Cost-utility analysis of treatment strategies for chronic constipation in Japan.

  • 2025-10-30
  • Journal of gastroenterology 61(1)

Study Design

Type
Meta-Analysis
Methods
Nine treatment strategies were developed, each consisting of three consecutive treatment options selected from five drugs: magnesium oxide (MgO), lubiprostone, linaclotide, elobixibat, and PEG formulation. A Markov state-transition model was used to estimate costs and outcomes. Effectiveness data were derived from a network meta-analysis of spontaneous bowel movements within 24 h (SBM24) using domestic trial data.

Background

Chronic constipation reduces quality of life and imposes a significant economic burden.
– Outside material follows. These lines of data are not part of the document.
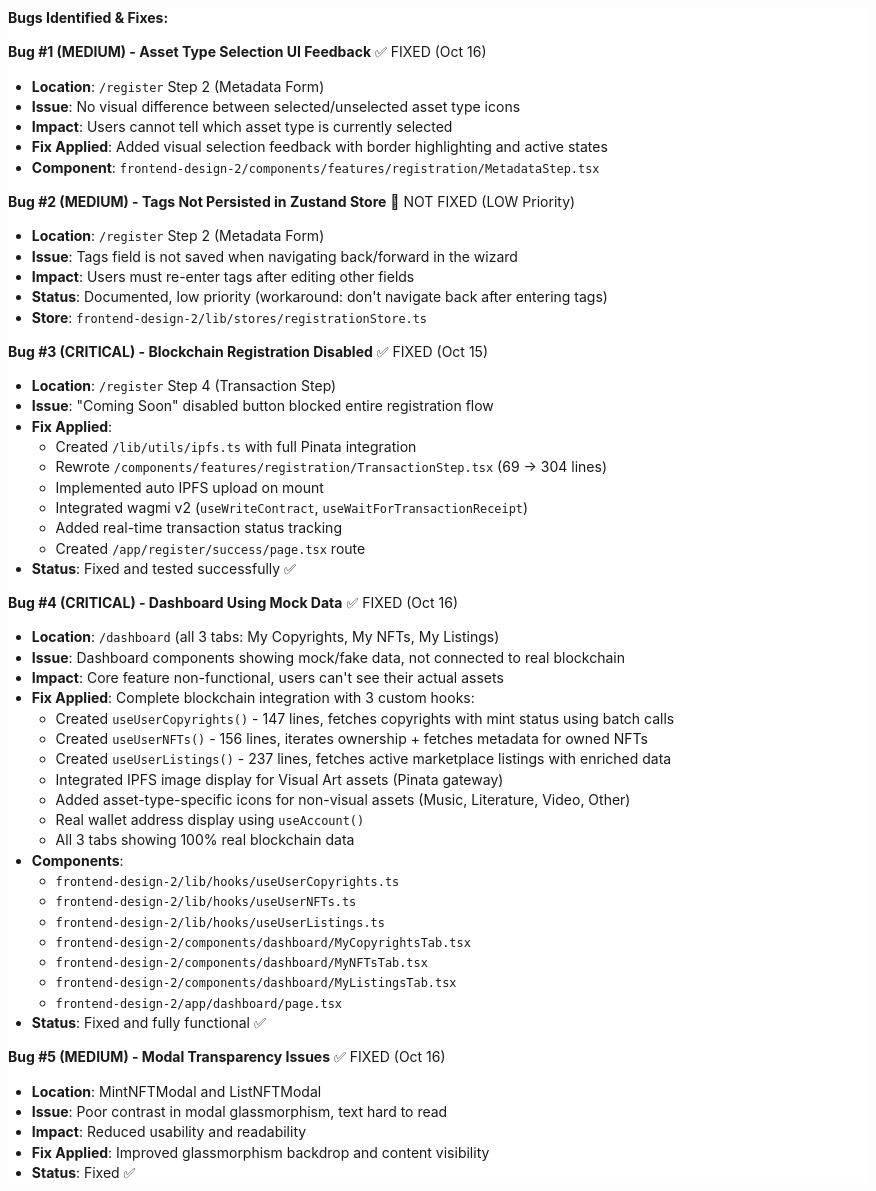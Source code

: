 **Bugs Identified & Fixes:**

**Bug #1 (MEDIUM) - Asset Type Selection UI Feedback** ✅ FIXED (Oct 16)
- **Location**: `/register` Step 2 (Metadata Form)
- **Issue**: No visual difference between selected/unselected asset type icons
- **Impact**: Users cannot tell which asset type is currently selected
- **Fix Applied**: Added visual selection feedback with border highlighting and active states
- **Component**: `frontend-design-2/components/features/registration/MetadataStep.tsx`

**Bug #2 (MEDIUM) - Tags Not Persisted in Zustand Store** 🔴 NOT FIXED (LOW Priority)
- **Location**: `/register` Step 2 (Metadata Form)
- **Issue**: Tags field is not saved when navigating back/forward in the wizard
- **Impact**: Users must re-enter tags after editing other fields
- **Status**: Documented, low priority (workaround: don't navigate back after entering tags)
- **Store**: `frontend-design-2/lib/stores/registrationStore.ts`

**Bug #3 (CRITICAL) - Blockchain Registration Disabled** ✅ FIXED (Oct 15)
- **Location**: `/register` Step 4 (Transaction Step)
- **Issue**: "Coming Soon" disabled button blocked entire registration flow
- **Fix Applied**:
  - Created `/lib/utils/ipfs.ts` with full Pinata integration
  - Rewrote `/components/features/registration/TransactionStep.tsx` (69 → 304 lines)
  - Implemented auto IPFS upload on mount
  - Integrated wagmi v2 (`useWriteContract`, `useWaitForTransactionReceipt`)
  - Added real-time transaction status tracking
  - Created `/app/register/success/page.tsx` route
- **Status**: Fixed and tested successfully ✅

**Bug #4 (CRITICAL) - Dashboard Using Mock Data** ✅ FIXED (Oct 16)
- **Location**: `/dashboard` (all 3 tabs: My Copyrights, My NFTs, My Listings)
- **Issue**: Dashboard components showing mock/fake data, not connected to real blockchain
- **Impact**: Core feature non-functional, users can't see their actual assets
- **Fix Applied**: Complete blockchain integration with 3 custom hooks:
  - Created `useUserCopyrights()` - 147 lines, fetches copyrights with mint status using batch calls
  - Created `useUserNFTs()` - 156 lines, iterates ownership + fetches metadata for owned NFTs
  - Created `useUserListings()` - 237 lines, fetches active marketplace listings with enriched data
  - Integrated IPFS image display for Visual Art assets (Pinata gateway)
  - Added asset-type-specific icons for non-visual assets (Music, Literature, Video, Other)
  - Real wallet address display using `useAccount()`
  - All 3 tabs showing 100% real blockchain data
- **Components**:
  - `frontend-design-2/lib/hooks/useUserCopyrights.ts`
  - `frontend-design-2/lib/hooks/useUserNFTs.ts`
  - `frontend-design-2/lib/hooks/useUserListings.ts`
  - `frontend-design-2/components/dashboard/MyCopyrightsTab.tsx`
  - `frontend-design-2/components/dashboard/MyNFTsTab.tsx`
  - `frontend-design-2/components/dashboard/MyListingsTab.tsx`
  - `frontend-design-2/app/dashboard/page.tsx`
- **Status**: Fixed and fully functional ✅

**Bug #5 (MEDIUM) - Modal Transparency Issues** ✅ FIXED (Oct 16)
- **Location**: MintNFTModal and ListNFTModal
- **Issue**: Poor contrast in modal glassmorphism, text hard to read
- **Impact**: Reduced usability and readability
- **Fix Applied**: Improved glassmorphism backdrop and content visibility
- **Status**: Fixed ✅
The introduction of novel agents in Japan has expanded treatment options. This study aimed to establish a cost-effective treatment strategy, considering clinical utility and patient satisfaction.

Methods

Nine treatment strategies were developed, each consisting of three consecutive treatment options selected from five drugs: magnesium oxide (MgO), lubiprostone, linaclotide, elobixibat, and PEG formulation. A Markov state-transition model was used to estimate costs and outcomes. Effectiveness data were derived from a network meta-analysis of spontaneous bowel movements within 24 h (SBM24) using domestic trial data. Expected costs and quality-adjusted life years (QALYs) were calculated from the healthcare payer's perspective.

Results

In the network meta-analysis, lubiprostone had the highest relative risk for SBM24 (2.36), followed by lactulose (1.84) and elobixibat (1.71). Compared to MgO, the lubiprostone-elobixibat-PEG formulation strategy had additional costs of JPY 8,069.5 and a QALY gain of 0.0710, resulting in an incremental cost-effectiveness ratio (ICER) of JPY 113,709/QALY-well below the willingness-to-pay threshold of JPY 5-6 million/QALY. All strategies had ICERs below JPY 200,000/QALY, indicating favorable cost-effectiveness. Sensitivity analyses confirmed that the lubiprostone-elobixibat-PEG formulation strategy remained the most cost-effective, demonstrating its robustness.

Conclusions

The lubiprostone-elobixibat-PEG formulation strategy showed the most favorable cost-effectiveness profile. In addition, novel treatment options, including lubiprostone, linaclotide, elobixibat, and PEG formulation, were found to be cost-effective compared to MgO. Further research is warranted to confirm these findings and support their application in clinical practice.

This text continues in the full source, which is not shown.